We draw to the end of another liturgical year as we celebrate the solemnity of Our Lord Jesus Christ the King, a feast established by Pope Pius XI in 1925 as a response to growing nationalism and secuarism.
As I sat in prayer this morning, the question I asked myself was what does it mean for me to call Christ “the King”? I don’t mean what is the appropriate theological answer to the question or what answer would a Catholic Encyclopedia give or what Pope Pius had in mind when he established the feast. (Anyone can read Pope Pius XI’s encyclical Quas primas to get that kind of answer.) But what significance does it have for me to call Christ my King?
I had no immediate answer to the question. When I pray with Scripture using Ignatian Contemplation, for example, the Christ I walk with is the Christ who walked with his disciples during his human life. That Christ is my teacher, my friend, my guide. I usually “see” Christ in that aspect, not looking like a king.

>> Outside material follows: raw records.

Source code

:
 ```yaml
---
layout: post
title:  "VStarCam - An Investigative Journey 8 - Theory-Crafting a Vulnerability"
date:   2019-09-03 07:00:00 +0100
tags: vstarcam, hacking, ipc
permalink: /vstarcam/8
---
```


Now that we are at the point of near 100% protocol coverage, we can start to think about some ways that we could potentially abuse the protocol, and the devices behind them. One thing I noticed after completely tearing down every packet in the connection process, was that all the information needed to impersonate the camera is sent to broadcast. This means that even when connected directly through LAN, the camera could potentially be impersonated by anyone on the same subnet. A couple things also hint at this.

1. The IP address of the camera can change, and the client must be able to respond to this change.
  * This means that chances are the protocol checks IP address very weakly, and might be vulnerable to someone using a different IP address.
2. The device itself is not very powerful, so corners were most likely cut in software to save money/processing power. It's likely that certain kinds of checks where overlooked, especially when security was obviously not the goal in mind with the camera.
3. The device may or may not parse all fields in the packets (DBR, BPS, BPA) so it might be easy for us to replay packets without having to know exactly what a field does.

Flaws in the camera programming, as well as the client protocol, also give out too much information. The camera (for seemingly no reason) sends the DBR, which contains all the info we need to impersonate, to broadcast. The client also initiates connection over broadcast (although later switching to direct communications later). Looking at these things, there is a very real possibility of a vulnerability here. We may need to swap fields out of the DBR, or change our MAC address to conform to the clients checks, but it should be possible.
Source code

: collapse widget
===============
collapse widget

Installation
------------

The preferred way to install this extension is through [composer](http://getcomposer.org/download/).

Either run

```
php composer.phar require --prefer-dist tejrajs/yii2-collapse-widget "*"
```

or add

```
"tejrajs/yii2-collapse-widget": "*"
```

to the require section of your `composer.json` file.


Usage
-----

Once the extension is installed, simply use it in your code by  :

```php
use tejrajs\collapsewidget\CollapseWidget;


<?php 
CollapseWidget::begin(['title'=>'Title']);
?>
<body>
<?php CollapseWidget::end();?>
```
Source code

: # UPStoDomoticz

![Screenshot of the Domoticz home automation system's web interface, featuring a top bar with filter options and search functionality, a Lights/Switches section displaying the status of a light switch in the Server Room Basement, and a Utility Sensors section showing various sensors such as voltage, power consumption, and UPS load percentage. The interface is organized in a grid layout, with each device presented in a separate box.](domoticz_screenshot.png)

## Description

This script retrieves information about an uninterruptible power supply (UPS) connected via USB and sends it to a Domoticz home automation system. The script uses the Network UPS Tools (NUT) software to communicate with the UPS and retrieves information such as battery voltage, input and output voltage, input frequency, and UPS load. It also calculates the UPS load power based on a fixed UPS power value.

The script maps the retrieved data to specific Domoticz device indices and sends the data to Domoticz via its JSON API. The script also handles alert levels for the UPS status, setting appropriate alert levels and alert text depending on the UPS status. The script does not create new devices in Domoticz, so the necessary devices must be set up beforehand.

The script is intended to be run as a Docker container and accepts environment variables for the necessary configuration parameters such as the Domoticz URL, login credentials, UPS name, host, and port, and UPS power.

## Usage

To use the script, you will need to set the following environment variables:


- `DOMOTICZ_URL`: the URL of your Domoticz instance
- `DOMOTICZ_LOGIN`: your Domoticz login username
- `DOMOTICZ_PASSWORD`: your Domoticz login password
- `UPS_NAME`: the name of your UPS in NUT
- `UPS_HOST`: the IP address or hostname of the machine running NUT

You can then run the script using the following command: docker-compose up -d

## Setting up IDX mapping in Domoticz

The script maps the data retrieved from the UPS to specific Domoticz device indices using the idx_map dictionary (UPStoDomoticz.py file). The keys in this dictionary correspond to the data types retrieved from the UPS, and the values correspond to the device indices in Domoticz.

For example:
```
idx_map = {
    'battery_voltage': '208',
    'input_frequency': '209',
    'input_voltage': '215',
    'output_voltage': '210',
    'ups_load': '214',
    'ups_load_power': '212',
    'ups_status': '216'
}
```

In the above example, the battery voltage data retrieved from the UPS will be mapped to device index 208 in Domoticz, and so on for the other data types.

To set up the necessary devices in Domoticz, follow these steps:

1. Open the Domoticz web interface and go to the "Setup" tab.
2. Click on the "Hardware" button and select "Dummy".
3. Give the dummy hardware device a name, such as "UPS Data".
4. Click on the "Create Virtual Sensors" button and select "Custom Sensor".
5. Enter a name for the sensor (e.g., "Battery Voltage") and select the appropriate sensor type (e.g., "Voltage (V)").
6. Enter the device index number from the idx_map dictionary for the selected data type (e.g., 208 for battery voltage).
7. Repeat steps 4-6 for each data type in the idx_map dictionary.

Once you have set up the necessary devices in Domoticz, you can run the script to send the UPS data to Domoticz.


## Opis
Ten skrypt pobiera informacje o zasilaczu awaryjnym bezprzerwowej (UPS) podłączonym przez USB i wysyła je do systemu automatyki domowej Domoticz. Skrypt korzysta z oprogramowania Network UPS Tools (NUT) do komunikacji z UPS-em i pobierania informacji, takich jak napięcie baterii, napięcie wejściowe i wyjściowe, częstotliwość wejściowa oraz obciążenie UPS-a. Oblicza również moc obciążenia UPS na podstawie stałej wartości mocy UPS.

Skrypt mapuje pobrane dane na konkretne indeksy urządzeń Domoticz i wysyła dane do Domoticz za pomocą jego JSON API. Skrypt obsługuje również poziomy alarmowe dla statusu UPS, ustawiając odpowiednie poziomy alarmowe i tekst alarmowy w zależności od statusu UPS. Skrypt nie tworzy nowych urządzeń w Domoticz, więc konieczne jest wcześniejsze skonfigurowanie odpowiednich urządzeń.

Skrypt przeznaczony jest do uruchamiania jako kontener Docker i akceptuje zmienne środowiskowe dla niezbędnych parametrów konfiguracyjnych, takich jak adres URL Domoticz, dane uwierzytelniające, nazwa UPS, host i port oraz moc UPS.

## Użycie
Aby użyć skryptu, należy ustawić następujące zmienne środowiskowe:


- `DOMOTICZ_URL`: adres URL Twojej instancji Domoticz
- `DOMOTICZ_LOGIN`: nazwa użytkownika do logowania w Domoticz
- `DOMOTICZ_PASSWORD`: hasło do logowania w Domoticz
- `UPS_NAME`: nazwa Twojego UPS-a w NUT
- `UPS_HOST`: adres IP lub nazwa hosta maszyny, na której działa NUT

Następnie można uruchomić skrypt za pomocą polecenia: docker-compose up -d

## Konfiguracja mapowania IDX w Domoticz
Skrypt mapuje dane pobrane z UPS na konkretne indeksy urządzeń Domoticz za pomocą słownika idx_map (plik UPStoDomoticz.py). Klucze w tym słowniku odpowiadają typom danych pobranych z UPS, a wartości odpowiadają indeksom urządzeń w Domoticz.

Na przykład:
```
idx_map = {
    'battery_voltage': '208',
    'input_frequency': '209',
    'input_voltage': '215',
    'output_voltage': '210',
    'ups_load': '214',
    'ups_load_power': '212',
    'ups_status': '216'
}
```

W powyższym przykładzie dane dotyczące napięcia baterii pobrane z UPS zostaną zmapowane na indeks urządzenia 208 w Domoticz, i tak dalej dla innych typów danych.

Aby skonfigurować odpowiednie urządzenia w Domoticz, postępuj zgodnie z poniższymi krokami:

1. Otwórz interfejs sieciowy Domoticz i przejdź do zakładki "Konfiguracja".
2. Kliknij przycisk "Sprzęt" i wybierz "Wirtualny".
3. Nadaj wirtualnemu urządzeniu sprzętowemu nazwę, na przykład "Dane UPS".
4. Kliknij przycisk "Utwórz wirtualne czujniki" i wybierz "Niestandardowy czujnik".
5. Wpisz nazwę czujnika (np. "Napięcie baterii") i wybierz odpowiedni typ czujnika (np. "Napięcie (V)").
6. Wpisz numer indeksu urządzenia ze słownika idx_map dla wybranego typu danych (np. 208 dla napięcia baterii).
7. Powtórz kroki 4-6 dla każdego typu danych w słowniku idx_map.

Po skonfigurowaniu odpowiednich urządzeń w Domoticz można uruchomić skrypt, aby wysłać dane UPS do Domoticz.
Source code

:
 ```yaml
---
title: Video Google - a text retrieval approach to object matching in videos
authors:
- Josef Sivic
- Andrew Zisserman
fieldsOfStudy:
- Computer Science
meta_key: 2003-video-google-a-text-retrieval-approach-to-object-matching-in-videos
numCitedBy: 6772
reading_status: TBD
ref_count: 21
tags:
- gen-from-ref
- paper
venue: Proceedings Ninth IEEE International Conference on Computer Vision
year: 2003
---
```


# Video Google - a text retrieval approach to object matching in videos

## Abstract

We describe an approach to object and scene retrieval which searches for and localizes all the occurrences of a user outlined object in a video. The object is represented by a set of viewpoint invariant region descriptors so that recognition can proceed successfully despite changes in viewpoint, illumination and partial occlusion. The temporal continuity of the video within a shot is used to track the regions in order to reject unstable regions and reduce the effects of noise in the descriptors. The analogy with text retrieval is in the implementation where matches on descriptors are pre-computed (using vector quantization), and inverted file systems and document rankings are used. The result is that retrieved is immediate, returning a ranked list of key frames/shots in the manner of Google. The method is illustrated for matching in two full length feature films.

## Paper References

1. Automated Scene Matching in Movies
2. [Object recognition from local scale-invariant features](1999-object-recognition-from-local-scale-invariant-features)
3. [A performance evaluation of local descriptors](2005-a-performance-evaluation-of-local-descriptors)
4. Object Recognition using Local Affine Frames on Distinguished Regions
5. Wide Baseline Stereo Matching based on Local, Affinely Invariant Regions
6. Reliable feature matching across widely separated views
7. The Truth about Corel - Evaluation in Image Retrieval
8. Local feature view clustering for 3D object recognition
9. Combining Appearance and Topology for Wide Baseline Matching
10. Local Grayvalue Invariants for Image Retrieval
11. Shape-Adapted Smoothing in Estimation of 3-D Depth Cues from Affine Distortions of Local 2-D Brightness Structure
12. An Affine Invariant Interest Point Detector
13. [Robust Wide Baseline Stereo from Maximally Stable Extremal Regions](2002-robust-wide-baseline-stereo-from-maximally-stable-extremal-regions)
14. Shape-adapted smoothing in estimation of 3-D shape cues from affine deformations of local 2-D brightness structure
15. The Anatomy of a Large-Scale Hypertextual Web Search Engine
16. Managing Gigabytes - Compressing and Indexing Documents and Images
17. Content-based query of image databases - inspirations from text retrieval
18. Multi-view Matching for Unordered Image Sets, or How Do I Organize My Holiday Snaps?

So I closed my eyes and sat with the image that came to mind when I speak of Christ the King. And that helped me articulate that for me it means that it is Christ to whom I owe my ultimate allegiance. The one to whom I pledge my life. The only one whose judgement of me counts in the final analysis – the one before whom I will have to stand and give an account of myself.
It is not a kingship of subjugation, but rather one of choice; it is a kingship that will never be forced on us. Christ asks each one of us, will you let me be your King? I know my answer to that question.